Starting at the line that contains "whose side in" in the listing below, write out every line word for word until you have written the line that contains "the link cell, the".
Records for the exercise below:
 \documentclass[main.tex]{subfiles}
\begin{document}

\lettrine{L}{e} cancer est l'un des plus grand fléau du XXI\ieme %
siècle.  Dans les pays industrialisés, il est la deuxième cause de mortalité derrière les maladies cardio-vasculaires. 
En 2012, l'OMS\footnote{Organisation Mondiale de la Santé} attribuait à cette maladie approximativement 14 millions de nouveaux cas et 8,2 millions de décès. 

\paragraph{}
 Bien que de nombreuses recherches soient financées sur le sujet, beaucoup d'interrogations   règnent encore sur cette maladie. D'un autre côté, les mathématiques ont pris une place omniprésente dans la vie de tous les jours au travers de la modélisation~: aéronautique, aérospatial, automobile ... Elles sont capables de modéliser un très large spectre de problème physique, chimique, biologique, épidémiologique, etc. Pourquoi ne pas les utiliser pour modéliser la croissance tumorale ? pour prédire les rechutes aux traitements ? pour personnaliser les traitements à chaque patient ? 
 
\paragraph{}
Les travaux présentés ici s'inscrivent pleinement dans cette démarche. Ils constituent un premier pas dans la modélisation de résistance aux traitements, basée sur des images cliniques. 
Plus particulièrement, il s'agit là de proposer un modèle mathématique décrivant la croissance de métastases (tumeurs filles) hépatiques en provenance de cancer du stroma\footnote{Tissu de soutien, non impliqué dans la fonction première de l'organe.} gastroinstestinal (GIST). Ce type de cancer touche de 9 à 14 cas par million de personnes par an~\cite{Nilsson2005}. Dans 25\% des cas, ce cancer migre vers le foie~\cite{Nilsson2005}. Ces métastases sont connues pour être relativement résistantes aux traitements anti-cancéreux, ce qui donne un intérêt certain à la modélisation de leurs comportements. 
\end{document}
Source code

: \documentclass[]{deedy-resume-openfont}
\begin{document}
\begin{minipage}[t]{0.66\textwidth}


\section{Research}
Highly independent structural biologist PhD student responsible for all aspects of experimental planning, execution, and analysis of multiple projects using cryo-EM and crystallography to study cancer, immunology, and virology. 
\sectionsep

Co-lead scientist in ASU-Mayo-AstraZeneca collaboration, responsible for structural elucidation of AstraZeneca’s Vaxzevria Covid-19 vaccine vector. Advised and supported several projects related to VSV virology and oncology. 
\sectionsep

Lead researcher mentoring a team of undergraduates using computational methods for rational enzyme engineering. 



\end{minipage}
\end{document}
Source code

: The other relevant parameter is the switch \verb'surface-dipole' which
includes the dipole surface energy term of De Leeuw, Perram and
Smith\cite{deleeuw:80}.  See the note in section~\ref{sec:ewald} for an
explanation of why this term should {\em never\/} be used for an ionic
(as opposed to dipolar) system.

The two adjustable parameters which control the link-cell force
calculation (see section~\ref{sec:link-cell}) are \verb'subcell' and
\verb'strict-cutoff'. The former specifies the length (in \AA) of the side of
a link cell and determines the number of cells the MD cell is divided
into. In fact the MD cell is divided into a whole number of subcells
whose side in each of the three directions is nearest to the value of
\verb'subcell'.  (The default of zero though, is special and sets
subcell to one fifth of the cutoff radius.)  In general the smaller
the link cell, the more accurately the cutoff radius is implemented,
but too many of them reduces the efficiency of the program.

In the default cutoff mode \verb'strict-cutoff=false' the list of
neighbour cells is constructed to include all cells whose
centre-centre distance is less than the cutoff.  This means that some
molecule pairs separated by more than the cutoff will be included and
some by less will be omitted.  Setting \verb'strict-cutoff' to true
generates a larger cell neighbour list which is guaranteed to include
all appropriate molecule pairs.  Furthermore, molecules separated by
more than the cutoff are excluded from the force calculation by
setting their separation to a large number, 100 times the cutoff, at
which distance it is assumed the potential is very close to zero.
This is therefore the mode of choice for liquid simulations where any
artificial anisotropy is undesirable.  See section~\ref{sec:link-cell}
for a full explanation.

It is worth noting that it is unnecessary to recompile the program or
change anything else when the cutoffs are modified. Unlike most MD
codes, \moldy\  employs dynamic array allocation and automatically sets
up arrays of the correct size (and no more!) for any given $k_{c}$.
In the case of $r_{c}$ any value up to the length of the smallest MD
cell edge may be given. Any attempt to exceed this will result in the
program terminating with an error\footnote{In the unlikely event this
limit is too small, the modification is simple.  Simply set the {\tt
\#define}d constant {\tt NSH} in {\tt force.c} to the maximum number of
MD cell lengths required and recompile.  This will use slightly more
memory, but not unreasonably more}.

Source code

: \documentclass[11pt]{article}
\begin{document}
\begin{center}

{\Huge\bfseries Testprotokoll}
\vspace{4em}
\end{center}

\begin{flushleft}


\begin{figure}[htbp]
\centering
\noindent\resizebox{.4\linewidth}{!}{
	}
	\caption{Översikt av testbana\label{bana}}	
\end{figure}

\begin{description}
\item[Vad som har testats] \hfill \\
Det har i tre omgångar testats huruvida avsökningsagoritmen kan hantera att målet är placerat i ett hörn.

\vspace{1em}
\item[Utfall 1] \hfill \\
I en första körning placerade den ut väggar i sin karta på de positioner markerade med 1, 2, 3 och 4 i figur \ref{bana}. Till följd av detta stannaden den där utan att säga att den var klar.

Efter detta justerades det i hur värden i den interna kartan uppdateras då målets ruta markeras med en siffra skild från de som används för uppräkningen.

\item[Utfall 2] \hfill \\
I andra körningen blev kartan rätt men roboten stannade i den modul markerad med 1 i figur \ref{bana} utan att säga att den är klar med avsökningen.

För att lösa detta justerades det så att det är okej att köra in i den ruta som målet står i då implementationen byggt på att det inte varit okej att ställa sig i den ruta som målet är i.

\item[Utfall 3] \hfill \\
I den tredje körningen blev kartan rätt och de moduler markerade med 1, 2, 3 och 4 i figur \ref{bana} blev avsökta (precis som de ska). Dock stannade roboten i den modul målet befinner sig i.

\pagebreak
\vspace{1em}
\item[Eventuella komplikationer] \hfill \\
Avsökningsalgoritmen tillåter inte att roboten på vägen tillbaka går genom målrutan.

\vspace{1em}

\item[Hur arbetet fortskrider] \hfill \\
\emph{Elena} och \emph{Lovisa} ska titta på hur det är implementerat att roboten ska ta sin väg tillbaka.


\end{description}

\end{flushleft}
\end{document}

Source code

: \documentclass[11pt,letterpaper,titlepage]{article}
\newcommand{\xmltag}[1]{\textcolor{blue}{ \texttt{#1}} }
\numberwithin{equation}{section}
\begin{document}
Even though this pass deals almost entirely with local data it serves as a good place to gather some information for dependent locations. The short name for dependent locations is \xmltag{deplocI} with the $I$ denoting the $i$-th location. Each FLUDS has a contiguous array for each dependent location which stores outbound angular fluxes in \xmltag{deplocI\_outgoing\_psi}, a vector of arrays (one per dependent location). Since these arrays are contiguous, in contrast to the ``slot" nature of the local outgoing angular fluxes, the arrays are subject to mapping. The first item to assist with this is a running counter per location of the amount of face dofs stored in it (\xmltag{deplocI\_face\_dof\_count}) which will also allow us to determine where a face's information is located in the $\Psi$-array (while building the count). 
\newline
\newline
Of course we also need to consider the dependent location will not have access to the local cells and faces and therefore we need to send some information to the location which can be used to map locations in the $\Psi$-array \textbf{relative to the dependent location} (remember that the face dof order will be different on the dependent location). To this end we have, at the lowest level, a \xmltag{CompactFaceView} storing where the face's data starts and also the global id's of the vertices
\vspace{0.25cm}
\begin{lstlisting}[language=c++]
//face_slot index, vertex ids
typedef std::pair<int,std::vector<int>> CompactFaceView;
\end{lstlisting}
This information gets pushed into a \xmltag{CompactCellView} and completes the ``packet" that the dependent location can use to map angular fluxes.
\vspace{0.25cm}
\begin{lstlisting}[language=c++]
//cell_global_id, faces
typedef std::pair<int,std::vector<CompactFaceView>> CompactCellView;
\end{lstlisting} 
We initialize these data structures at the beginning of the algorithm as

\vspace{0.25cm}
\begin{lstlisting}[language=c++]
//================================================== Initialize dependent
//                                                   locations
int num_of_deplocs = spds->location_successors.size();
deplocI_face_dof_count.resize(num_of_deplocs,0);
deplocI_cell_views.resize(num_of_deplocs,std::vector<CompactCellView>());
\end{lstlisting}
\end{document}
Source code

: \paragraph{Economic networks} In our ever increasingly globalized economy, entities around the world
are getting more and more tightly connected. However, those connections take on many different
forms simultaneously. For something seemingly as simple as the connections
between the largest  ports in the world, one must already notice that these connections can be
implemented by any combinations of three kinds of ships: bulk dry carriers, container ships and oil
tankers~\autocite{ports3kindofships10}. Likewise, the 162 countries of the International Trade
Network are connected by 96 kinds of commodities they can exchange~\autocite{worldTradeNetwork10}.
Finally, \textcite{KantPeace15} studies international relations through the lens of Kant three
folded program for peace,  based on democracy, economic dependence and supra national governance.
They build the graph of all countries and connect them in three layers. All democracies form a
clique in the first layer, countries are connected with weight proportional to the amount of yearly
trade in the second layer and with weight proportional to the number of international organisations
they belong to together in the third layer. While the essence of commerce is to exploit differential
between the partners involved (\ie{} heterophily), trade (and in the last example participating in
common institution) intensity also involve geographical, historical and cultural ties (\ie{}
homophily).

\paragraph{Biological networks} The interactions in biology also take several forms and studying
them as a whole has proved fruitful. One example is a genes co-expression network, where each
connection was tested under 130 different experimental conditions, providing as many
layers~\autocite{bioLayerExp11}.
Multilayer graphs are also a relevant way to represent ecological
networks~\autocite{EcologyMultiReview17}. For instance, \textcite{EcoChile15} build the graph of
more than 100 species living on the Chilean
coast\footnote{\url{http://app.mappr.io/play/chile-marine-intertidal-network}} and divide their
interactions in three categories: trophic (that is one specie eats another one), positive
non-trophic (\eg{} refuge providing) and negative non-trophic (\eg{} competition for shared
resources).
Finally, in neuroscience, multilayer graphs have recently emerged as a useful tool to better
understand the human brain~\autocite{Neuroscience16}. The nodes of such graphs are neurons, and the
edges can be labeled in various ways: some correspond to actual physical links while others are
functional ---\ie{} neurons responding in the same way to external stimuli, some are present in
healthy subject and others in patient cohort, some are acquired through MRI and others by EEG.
End of Records for the exercise.
[Exercise result]
whose side in each of the three directions is nearest to the value of
\verb'subcell'.  (The default of zero though, is special and sets
subcell to one fifth of the cutoff radius.)  In general the smaller
the link cell, the more accurately the cutoff radius is implemented,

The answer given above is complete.